MATERIALS PROVIDED:
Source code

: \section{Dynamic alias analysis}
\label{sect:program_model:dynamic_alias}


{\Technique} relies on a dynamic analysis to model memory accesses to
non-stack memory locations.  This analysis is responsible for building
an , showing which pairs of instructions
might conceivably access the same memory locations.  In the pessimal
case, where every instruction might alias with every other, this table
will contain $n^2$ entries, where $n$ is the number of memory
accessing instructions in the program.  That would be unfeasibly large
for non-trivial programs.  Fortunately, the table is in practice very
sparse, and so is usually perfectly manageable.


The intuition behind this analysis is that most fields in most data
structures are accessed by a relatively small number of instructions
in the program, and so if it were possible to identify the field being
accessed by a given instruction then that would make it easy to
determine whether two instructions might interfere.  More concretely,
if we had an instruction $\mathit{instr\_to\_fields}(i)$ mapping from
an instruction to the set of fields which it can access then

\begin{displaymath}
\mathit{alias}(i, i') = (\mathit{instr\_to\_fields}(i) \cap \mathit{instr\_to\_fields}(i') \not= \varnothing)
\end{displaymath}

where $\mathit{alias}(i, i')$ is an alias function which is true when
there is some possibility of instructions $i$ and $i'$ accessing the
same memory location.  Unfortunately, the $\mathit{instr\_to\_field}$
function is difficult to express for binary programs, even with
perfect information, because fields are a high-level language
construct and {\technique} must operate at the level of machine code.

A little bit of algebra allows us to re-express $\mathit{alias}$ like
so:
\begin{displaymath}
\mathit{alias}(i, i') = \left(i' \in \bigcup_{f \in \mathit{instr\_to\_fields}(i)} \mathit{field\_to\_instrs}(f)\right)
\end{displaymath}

ASSIGNED TASK:
Everything starting at the line containing "memory accesses to" and ending at the line containing "case, where every" in the records above should be repeated exactly, and only that.

RESULT FOR THIS EXERCISE:
{\Technique} relies on a dynamic analysis to model memory accesses to
non-stack memory locations.  This analysis is responsible for building
an , showing which pairs of instructions
might conceivably access the same memory locations.  In the pessimal
case, where every instruction might alias with every other, this table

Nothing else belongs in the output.